L’Evangile
« Aimez vos ennemis » (Mt 5, 43-48)

Alléluia. Alléluia.
Je vous donne un commandement nouveau,
dit le Seigneur :
« Aimez-vous les uns les autres,
comme je vous ai aimés. »
Alléluia. (cf. Jn 13, 34)
Évangile de Jésus Christ selon saint Matthieu
En ce temps-là,
Jésus disait à ses disciples :
« Vous avez appris qu’il a été dit :
Tu aimeras ton prochain
et tu haïras ton ennemi.
Eh bien ! moi, je vous dis :
Aimez vos ennemis,
et priez pour ceux qui vous persécutent,
afin d’être vraiment les fils de votre Père qui est aux cieux ;
car il fait lever son soleil sur les méchants et sur les bons,
il fait tomber la pluie sur les justes et sur les injustes.

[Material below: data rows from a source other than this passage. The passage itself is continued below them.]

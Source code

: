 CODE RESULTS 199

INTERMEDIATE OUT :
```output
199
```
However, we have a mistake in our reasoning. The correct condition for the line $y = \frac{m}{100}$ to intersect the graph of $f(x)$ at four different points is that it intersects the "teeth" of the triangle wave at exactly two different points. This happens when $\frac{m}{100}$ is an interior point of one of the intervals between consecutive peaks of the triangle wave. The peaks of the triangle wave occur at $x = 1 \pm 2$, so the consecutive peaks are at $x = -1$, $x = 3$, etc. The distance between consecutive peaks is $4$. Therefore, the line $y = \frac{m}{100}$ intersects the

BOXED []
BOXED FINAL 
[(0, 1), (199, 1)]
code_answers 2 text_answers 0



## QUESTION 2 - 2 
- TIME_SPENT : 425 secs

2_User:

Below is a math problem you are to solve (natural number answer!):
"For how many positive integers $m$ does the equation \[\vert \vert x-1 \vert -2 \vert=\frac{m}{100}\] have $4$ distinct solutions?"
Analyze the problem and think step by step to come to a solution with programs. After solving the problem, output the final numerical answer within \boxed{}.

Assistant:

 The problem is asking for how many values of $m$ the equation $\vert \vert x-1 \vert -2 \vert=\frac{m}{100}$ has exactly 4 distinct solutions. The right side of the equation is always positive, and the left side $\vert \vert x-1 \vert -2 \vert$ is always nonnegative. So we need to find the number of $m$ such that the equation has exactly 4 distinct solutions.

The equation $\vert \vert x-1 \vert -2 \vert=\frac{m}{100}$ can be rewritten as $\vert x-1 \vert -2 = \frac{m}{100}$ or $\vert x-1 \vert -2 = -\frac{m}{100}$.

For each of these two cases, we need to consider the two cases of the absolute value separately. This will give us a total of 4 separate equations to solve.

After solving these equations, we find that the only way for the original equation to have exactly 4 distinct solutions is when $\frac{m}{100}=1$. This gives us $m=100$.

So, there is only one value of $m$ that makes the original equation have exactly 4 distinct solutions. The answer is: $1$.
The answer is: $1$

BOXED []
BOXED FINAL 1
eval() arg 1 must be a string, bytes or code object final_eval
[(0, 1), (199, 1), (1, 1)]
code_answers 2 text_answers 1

En effet, si vous aimez ceux qui vous aiment,
quelle récompense méritez-vous ?
Les publicains eux-mêmes n’en font-ils pas autant ?
Et si vous ne saluez que vos frères,
que faites-vous d’extraordinaire ?
Les païens eux-mêmes n’en font-ils pas autant ?
Vous donc, vous serez parfaits
comme votre Père céleste est parfait. »
Sa réflexion
L’évangile d’aujourd’hui nous bouscule, parce qu’il va à contre-courant de ce qu’on voit souvent autour de nous. Quand Jésus dit d’aimer ses ennemis, de prier pour ceux qui nous veulent du mal, il ne nous demande pas d’aimer l’injustice ou de faire comme si le mal n’existait pas. Il nous invite à ne pas laisser la haine décider de notre cœur. Dans la vie actuelle, on connaît bien les paroles qui blessent, les conflits en famille, les tensions au travail, les jugements sur les réseaux sociaux, les disputes entre voisins, ou même les rancunes qui durent des années. Très vite, on se protège, on se ferme, on rend coup pour coup. Jésus propose un autre chemin : répondre autrement, sortir du réflexe de vengeance, choisir la paix quand c’est possible, et garder un cœur libre. Aimer ses ennemis, ce n’est pas dire que tout est bien. C’est décider que le mal de l’autre ne va pas me transformer en quelqu’un de dur. C’est aussi accepter que Dieu fait lever son soleil sur les bons et sur les méchants, donc que sa bonté dépasse nos frontières humaines. Dans un monde où l’on classe vite les gens en “pour” et “contre”, Jésus nous apprend à voir plus loin. Peut-être que l’ennemi d’aujourd’hui est une personne blessée, enfermée dans sa peur, ou simplement incapable de faire autrement. Alors aimer devient un acte courageux : prier, pardonner, ne pas humilier, ne pas entretenir la haine, et parfois poser des limites sans devenir violent. Cet évangile nous rappelle enfin que la vraie grandeur n’est pas de dominer, mais de ressembler au Père, qui aime sans mesure. Et si l’amour devenait notre manière de réagir, même quand c’est difficile, alors nos relations changeraient en profondeur et notre monde respirerait un peu plus largement.